Aufstieg und Fall des dubiosen Jimmy Hoffa: Nach dem Zweiten Weltkrieg wird der seit Beginn der 30er für die Rechte der Arbeiter kämpfende Hoffa mit Hilfe der amerikanischen Mafia zu einem mächtigen Gewerkschaftsboss, der seine eigene Vorstellung von Recht und Ordnung mit nicht immer sauberen Mittel durchsetzt. Bereits in den 50er Jahren gerät er mit dem damaligen Vorsitzenden des Senatsausschusses Robert Kennedy aneinander. Der Ausschuss hatte die Aufgabe, die Rolle des Organisierten Verbrechens innerhalb der Gewerkschaft zu untersuchen. Als Robert Kennedy 1961 unter seinem Bruder Justizminister wird, sieht sich Hoffa nicht enden wollenden Untersuchungen ausgesetzt (die mögliche Beteiligung Hoffas an der Ermordung des Präsidenten lässt DeVito aber außer Acht, obwohl Hoffa nach dem Tod Kennedys sagte, dass sein Bruder nun nur noch ein ganz gewöhnlicher Anwalt sei). 1964 wird Hoffa schließlich wegen Bestechung des Gerichts ins Gefängnis gesteckt und erst 1971 - weil ihn Präsident Nixon begnadigte - wieder entlassen. Doch fortan hat er Probleme, sich wieder zu etablieren und im Jahre 1975 (ausgerechnet in dem Jahr, in dem ein Kongressausschuss erneut die Ermordung John F. Kennedys untersucht) verschwindet er spurlos...

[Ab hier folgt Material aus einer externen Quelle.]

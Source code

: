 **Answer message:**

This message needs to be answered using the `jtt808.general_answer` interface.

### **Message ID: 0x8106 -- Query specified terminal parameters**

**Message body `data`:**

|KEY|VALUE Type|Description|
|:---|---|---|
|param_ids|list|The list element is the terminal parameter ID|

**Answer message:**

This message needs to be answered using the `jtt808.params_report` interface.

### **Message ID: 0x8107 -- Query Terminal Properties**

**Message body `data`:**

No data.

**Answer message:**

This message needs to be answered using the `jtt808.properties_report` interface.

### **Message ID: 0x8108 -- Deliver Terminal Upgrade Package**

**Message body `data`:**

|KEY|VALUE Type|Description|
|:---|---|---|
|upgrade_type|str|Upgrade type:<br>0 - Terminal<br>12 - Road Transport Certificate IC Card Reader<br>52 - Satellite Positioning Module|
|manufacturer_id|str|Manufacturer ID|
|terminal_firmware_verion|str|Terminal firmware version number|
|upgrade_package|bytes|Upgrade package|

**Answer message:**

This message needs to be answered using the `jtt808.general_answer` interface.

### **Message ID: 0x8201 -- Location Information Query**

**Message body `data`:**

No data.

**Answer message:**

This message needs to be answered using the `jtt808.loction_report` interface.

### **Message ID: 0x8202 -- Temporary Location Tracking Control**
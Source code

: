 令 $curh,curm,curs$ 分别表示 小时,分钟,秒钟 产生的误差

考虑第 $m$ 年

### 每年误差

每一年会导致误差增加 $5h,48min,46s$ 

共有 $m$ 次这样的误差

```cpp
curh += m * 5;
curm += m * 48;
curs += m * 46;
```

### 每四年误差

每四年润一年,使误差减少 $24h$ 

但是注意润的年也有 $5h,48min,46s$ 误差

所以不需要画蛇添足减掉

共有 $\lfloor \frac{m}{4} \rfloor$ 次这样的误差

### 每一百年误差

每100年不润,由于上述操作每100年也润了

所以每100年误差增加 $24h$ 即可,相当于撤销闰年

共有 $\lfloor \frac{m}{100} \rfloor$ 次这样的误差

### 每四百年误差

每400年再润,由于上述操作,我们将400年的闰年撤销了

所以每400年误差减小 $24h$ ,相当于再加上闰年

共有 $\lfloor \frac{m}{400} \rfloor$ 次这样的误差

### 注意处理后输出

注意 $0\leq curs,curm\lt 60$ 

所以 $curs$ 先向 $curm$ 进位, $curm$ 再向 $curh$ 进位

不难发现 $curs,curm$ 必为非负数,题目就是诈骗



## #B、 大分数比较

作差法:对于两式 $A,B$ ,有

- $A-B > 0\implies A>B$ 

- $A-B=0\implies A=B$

DeVito lässt in seinem Film keinen Zweifel an der Bestätigung des Verdachts, dass die Mafia Hoffa wegen finanzieller Querelen ermorden ließ. Nach seiner gelungenen Hitchcock-Hommage "Schmeiß' die Mama aus dem Zug" (1987) und der genialen, bitterbösen Komödie "Der Rosenkrieg" erweist sich DeVito hier auch als Meister des Erzählkinos, denn nicht nur die amerikanische Historie, sondern auch eine ungewöhnliche Männerfreundschaft - die von Hoffa und seiner rechten Hand Bobby Ciaro - sind Gegenstand des Films. Ein großartiger Jack Nicholson lässt die finstere Gestalt Hoffas noch einmal lebendig werden und die faszinierende Kameraarbeit unterstreicht den Abgesang auf die amerikanische Gesellschaft, die nur in einem triefenden Netz aus Korruption und Mord zu bestehen scheint. Ein Ereignis!